AIM OF THE TASK =
Collect each line of the entries that holds the string "results".

MATERIAL SUPPLIED =

◇ ◇ ◇ ◇

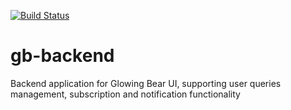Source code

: [![Build Status](https://travis-ci.org/thehyve/gb-backend.svg?branch=master)](https://travis-ci.org/thehyve/gb-backend)

# gb-backend
Backend application for Glowing Bear UI, supporting user queries management, subscription and notification functionality
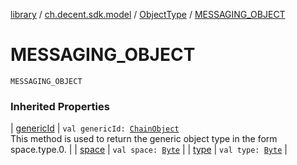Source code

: [library](../../index.md) / [ch.decent.sdk.model](../index.md) / [ObjectType](index.md) / [MESSAGING_OBJECT](./-m-e-s-s-a-g-i-n-g_-o-b-j-e-c-t.md)

# MESSAGING_OBJECT

`MESSAGING_OBJECT`

### Inherited Properties

| [genericId](generic-id.md) | `val genericId: `[`ChainObject`](../-chain-object/index.md)<br>This method is used to return the generic object type in the form space.type.0. |
| [space](space.md) | `val space: `[`Byte`](https://kotlinlang.org/api/latest/jvm/stdlib/kotlin/-byte/index.html) |
| [type](type.md) | `val type: `[`Byte`](https://kotlinlang.org/api/latest/jvm/stdlib/kotlin/-byte/index.html) |

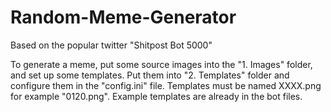 # Random-Meme-Generator
Based on the popular twitter "Shitpost Bot 5000"

To generate a meme, put some source images into the "1. Images" folder, and set up some templates.
Put them into "2. Templates" folder and configure them in the "config.ini" file. Templates must be named XXXX.png for example "0120.png". Example templates are already in the bot files.
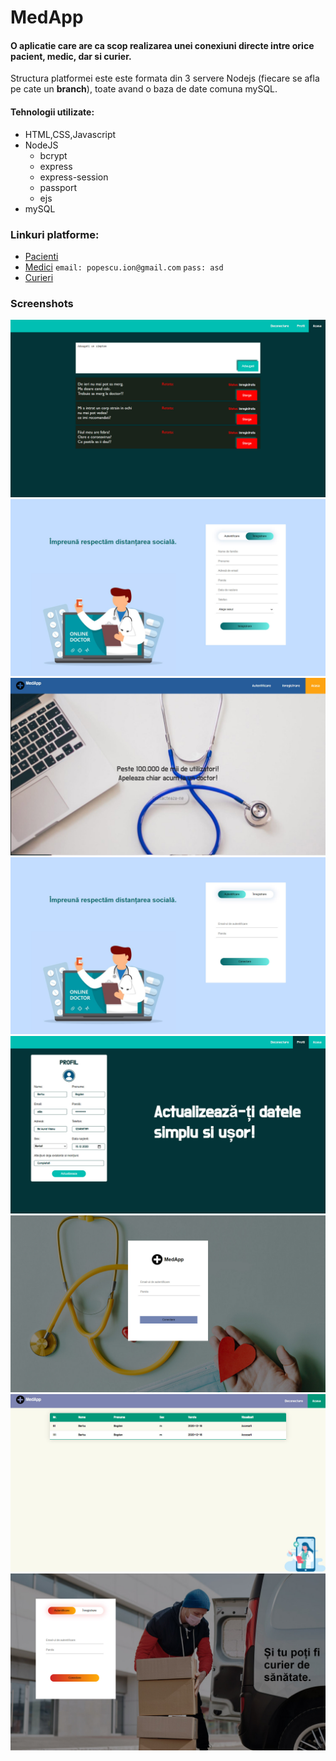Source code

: # MedApp
#### O aplicatie care are ca scop realizarea unei conexiuni directe intre orice pacient, medic, dar si curier.

Structura platformei este este formata din 3 servere Nodejs (fiecare se afla pe cate un **branch**), toate avand o baza de date comuna mySQL.

#### Tehnologii utilizate:

* HTML,CSS,Javascript
* NodeJS
  * bcrypt
  * express
  * express-session
  * passport
  * ejs
* mySQL

### Linkuri platforme:
 * [Pacienti](https://medappnow.herokuapp.com)
 * [Medici](https://medappmedic.herokuapp.com)
  `email: popescu.ion@gmail.com`
 `pass: asd`
 * [Curieri](https://medappcurier.herokuapp.com)
 
 ### Screenshots
 
 ![1](https://raw.githubusercontent.com/bodi-cmd/pacient-app/main/screenshots/1.jpg?token=AQUQX2SF5UODNDHSETY3VFK72U6DA)
 ![1](https://raw.githubusercontent.com/bodi-cmd/pacient-app/main/screenshots/2.jpg)
 ![1](https://raw.githubusercontent.com/bodi-cmd/pacient-app/main/screenshots/3.jpg)
 ![1](https://raw.githubusercontent.com/bodi-cmd/pacient-app/main/screenshots/4.jpg)
 ![1](https://raw.githubusercontent.com/bodi-cmd/pacient-app/main/screenshots/6.jpg)
 ![1](https://raw.githubusercontent.com/bodi-cmd/pacient-app/main/screenshots/7.jpg)
 ![1](https://raw.githubusercontent.com/bodi-cmd/pacient-app/main/screenshots/8.jpg)
 ![1](https://raw.githubusercontent.com/bodi-cmd/pacient-app/main/screenshots/9.jpg)



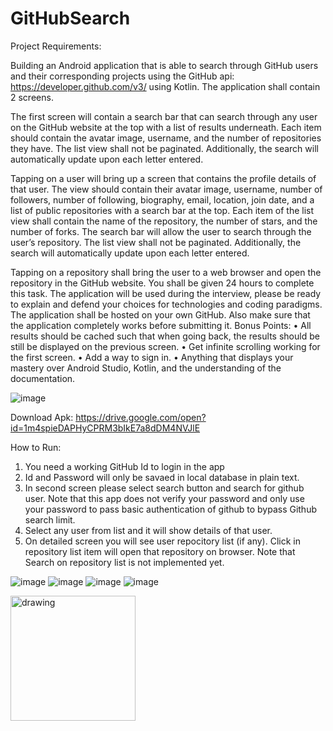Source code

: # GitHubSearch
Project Requirements:

Building an Android application that is able to search through GitHub users and their
corresponding projects using the GitHub api: https://developer.github.com/v3/ using Kotlin. 
The application shall contain 2 screens.

The first screen will contain a search bar that can search through any user on the GitHub website
at the top with a list of results underneath. Each item should contain the avatar image, username,
and the number of repositories they have. The list view shall not be paginated. Additionally, the
search will automatically update upon each letter entered.

Tapping on a user will bring up a screen that contains the profile details of that user. The view
should contain their avatar image, username, number of followers, number of following,
biography, email, location, join date, and a list of public repositories with a search bar at the top.
Each item of the list view shall contain the name of the repository, the number of stars, and the
number of forks. The search bar will allow the user to search through the user’s repository. The
list view shall not be paginated. Additionally, the search will automatically update upon each
letter entered.

Tapping on a repository shall bring the user to a web browser and open the repository in the
GitHub website.
You shall be given 24 hours to complete this task.
The application will be used during the interview, please be ready to explain and defend your
choices for technologies and coding paradigms.
The application shall be hosted on your own GitHub. Also make sure that the application
completely works before submitting it.
Bonus Points:
• All results should be cached such that when going back, the results should be still be
displayed on the previous screen.
• Get infinite scrolling working for the first screen.
• Add a way to sign in.
• Anything that displays your mastery over Android Studio, Kotlin, and the understanding
of the documentation.

![image](https://drive.google.com/uc?export=view&id=103r_hs9Ld_-T5FJGFFg6FlpBfrEgfVaf)


Download Apk: https://drive.google.com/open?id=1m4spieDAPHyCPRM3bIkE7a8dDM4NVJlE

How to Run:
1) You need a working GitHub Id to login in the app
2) Id and Password will only be savaed in local database in plain text.
3) In second screen please select search button and search for github user.
Note that this app does not verify your password and only use your password to pass basic authentication of github to bypass Github search limit.
4) Select any user from list and it will show details of that user.
5) On detailed screen you will see user repocitory list (if any). Click in repository list item will open that repository on browser.
Note that Search on repository list is not implemented yet.

![image](https://drive.google.com/uc?export=view&id=1dFjOmfrOkOLvNlmMd7J9L1fNmaK0F4Fx)
![image](https://drive.google.com/uc?export=view&id=1qgMdQmSo8sgRdkiBIG5T7oEMHWx1fc7c)
![image](https://drive.google.com/uc?export=view&id=1NL_8ZH64Pdqx6q2loH4gPC8sM0sweDJi)
![image](https://drive.google.com/uc?export=view&id=1HT8IXgLG7MKajjsAWH2yGsPKIW1nl4r2)


<img src="https://drive.google.com/uc?export=view&id=1HT8IXgLG7MKajjsAWH2yGsPKIW1nl4r2" alt="drawing" style="width:200px;"/>

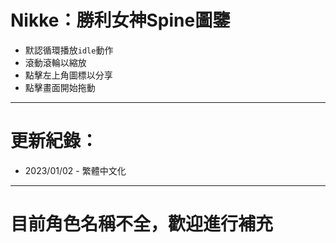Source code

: # Nikke：勝利女神Spine圖鑒

- 默認循環播放`idle`動作
- 滾動滾輪以縮放
- 點擊左上角圖標以分享
- 點擊畫面開始拖動

---
# 更新紀錄：
- 2023/01/02 - 繁體中文化

---
# 目前角色名稱不全，歡迎進行補充
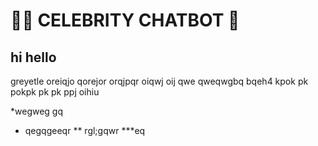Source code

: # 👦🏽 CELEBRITY CHATBOT 🤖

## hi hello

greyetle oreiqjo qorejor orqjpqr oiqwj oij
qwe
qweqwgbq
bqeh4 kpok pk pokpk pk pk ppj oihiu

*wegweg gq
* qegqgeeqr
** rgl;gqwr
  ***eq
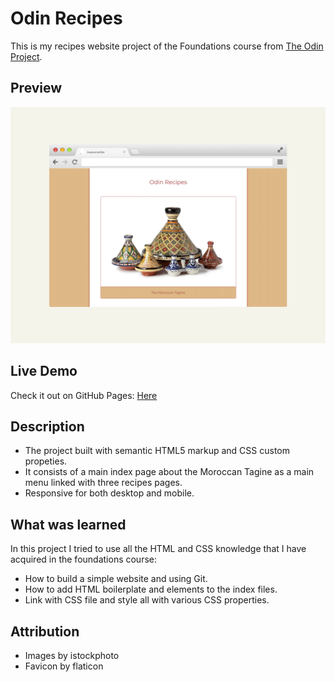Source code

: 

# Odin Recipes

This is my recipes website project of the Foundations course from [The Odin Project](https://www.theodinproject.com/lessons/foundations-recipes).

## Preview
![the project preview](./images/preview.png)

## Live Demo

Check it out on GitHub Pages: [Here](https://redwanhaitami.github.io/odin-recipes/)


## Description

- The project built with semantic HTML5 markup and CSS custom propeties.
- It consists of a main index page about the Moroccan Tagine as a main menu linked with three recipes pages.
- Responsive for both desktop and mobile.


## What was learned

In this project I tried to use all the HTML and CSS knowledge that I have acquired in the foundations course:

- How to build a simple website and using Git.
- How to add HTML boilerplate and elements to the index files.
- Link with CSS file and style all with various CSS properties.


## Attribution

- Images by istockphoto
- Favicon by flaticon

◇ ◇ ◇ ◇

ANSWER =
at the top with a list of results underneath. Each item should contain the avatar image, username,
• All results should be cached such that when going back, the results should be still be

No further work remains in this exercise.